Die Drei Ebenen des Transformativen Wandels
Umweltverbände, die langfristig glaubwürdig bleiben wollen, müssen sich über die akute Problemlösung und über das politische Tagesgeschäft hinaus damit beschäftigen, wie sie einen Beitrag in Richtung eines lebensdienlichen Wirtschaftsmodells leisten können, das ohne zerstörerische Wachstumslogik funktioniert.
Dies erfordert eine systemische Herangehensweise sowie eine konsequente Auseinandersetzung damit, wie ein grundlegender Systemwandel unterstützt werden kann, der nicht auf der Ebene der Krisensymptome ansetzt, sondern das Gesamtsystem in den Blick nimmt, das die Krise hervorbringt.
Mit dieser Fragestellung setzt sich das Smart CSOs Lab auseinander, ein Netzwerk von Aktivist*innen und Wissenschaftler*innen, die die Entwicklung von wirksamen zivilgesellschaftlichen Strategien für einen systemischen Wandel zum Ziel haben.

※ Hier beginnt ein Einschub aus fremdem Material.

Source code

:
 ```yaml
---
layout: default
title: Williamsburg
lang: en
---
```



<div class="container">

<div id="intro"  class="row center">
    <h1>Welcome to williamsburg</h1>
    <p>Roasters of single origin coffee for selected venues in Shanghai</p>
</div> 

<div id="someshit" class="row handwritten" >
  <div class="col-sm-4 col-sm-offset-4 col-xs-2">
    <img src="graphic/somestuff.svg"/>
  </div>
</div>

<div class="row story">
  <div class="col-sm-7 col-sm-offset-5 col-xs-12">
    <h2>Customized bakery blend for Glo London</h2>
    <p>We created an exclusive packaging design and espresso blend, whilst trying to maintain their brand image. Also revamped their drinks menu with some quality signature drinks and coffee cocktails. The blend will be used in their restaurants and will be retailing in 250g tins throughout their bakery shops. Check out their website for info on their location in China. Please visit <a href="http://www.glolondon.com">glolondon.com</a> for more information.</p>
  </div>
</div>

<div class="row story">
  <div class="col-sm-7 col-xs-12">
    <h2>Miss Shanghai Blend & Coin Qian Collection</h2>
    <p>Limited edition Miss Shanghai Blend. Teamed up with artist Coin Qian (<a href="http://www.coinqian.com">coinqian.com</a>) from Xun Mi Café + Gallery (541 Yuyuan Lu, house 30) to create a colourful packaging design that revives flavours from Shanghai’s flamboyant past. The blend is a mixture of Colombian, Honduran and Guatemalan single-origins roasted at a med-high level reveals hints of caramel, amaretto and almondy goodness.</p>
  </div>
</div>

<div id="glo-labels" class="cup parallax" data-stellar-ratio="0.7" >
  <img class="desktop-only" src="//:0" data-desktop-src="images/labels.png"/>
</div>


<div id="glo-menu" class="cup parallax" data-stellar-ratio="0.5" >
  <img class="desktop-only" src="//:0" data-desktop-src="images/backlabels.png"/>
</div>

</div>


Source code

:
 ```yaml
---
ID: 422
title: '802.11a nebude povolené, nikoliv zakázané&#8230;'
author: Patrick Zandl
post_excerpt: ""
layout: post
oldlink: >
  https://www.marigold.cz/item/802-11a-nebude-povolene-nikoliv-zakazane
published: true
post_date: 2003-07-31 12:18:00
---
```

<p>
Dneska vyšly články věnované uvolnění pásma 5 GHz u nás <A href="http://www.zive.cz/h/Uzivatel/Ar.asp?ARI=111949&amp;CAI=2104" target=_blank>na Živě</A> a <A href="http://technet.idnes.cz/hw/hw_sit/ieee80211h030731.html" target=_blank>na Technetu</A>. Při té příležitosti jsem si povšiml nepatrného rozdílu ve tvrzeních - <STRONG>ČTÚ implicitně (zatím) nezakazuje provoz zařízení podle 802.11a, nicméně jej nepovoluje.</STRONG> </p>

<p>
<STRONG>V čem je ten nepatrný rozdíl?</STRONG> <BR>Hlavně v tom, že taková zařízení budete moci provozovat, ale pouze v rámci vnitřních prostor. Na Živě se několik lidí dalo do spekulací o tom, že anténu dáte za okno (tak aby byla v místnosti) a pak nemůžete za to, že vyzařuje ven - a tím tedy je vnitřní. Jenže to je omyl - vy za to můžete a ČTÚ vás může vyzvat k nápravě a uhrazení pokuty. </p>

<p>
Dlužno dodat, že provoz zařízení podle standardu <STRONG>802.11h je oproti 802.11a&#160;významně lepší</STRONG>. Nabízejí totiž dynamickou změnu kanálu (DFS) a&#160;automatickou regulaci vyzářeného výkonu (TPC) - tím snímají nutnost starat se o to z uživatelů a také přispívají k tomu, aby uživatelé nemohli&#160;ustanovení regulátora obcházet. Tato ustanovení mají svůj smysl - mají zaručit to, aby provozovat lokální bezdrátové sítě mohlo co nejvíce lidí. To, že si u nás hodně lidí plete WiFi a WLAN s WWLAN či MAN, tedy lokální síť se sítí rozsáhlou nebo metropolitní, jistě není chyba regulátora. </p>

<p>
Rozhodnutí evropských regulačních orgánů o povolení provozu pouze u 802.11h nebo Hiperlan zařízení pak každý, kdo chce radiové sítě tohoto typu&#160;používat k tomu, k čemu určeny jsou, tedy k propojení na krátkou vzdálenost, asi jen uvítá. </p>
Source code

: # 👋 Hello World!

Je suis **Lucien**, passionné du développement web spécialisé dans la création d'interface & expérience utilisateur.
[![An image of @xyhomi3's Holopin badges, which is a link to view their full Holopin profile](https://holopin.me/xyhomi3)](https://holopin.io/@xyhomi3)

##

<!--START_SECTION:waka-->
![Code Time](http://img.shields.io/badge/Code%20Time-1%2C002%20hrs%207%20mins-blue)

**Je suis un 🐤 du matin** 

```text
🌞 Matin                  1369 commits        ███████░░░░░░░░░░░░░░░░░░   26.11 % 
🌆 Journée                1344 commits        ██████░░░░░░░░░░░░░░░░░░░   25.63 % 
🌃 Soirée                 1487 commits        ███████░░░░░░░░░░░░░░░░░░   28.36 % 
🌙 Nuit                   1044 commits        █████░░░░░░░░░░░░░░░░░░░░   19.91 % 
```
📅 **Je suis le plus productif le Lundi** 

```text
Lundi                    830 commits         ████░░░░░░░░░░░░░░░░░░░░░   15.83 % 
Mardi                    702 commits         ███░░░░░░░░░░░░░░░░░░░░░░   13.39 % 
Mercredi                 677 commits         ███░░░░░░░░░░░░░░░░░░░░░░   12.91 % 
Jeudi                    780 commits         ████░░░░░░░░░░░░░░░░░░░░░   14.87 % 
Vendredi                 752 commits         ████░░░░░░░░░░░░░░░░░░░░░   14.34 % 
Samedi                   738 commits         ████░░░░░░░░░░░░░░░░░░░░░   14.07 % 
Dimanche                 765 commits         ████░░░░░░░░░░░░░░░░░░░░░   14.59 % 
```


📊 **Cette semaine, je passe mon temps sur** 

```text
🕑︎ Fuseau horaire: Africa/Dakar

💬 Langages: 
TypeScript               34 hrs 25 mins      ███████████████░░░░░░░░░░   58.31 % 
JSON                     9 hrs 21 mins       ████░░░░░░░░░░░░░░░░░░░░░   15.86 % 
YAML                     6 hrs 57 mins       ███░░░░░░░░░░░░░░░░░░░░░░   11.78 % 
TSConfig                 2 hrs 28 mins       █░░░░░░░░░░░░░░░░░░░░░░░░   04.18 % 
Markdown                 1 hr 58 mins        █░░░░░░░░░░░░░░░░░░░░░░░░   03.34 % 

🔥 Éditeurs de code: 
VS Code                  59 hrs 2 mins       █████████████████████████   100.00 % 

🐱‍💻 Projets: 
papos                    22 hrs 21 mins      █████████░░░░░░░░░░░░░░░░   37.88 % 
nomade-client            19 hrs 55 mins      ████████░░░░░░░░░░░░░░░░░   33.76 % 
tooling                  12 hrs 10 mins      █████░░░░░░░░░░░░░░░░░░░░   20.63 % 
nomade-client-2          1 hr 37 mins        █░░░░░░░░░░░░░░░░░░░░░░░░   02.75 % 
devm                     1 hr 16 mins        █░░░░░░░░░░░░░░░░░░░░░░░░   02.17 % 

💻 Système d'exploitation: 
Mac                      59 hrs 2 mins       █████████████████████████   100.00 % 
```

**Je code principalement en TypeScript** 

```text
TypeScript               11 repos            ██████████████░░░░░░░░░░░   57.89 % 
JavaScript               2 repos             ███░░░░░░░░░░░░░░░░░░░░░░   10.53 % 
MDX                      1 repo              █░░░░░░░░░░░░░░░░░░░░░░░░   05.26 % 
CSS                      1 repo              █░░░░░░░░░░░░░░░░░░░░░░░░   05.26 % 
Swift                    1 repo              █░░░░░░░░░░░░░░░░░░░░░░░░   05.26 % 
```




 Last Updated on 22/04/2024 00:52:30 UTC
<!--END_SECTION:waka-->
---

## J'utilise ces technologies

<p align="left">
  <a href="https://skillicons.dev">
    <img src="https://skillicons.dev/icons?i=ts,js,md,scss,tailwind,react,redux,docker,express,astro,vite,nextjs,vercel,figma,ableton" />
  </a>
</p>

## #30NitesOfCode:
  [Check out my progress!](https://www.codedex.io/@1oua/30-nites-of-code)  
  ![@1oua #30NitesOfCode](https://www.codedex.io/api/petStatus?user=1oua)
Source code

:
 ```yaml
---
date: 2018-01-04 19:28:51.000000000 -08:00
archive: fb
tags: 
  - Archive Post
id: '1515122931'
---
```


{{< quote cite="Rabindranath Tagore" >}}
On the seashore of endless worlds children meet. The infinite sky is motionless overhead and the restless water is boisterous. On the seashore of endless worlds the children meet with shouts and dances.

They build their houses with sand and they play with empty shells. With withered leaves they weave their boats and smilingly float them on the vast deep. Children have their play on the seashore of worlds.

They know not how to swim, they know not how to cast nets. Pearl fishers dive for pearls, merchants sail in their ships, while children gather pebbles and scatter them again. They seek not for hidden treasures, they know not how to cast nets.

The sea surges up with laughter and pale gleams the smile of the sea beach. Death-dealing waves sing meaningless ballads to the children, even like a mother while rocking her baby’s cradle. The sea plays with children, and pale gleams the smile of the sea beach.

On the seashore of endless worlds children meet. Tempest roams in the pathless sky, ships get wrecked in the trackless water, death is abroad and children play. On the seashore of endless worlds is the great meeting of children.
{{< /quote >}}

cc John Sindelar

Das Smart CSOs Lab arbeitet mit einem Drei-Ebenen-Modell (siehe Grafik) für systemischen gesellschaftlichen Wandel. In diesem Modell befinden sich die drei Ebenen Kultur, Regime und Nischen in einem dynamischen Wirkungszusammenhang. Das Modell hilft als Werkzeug des systemischen Denkens dabei, zu prüfen, wie eine zivilgesellschaftliche Strategie oder Kampagne auf den jeweiligen drei Ebenen wirkt und ob sie dabei den Wandel auf einer anderen Ebene hemmt oder bestärkt. Die drei Ebenen lassen sich folgendermaßen beschreiben:
Kultur: Es gilt zu beachten, dass Strategien und Kommunikation nicht systemstabilisierende Werte wie Wachstum, Konsumdenken und Eigennutz reproduzieren, sondern Werte wie Suffizienz, Gemeinschaftlichkeit und Solidarität stärken. Aus der kognitiv-linguistischen Forschung wissen wir, dass der gezielte Einsatz von wertebasierter Kommunikation und Sprache das gesellschaftliche Denken und die gesellschaftlichen Werte beeinflussen kann.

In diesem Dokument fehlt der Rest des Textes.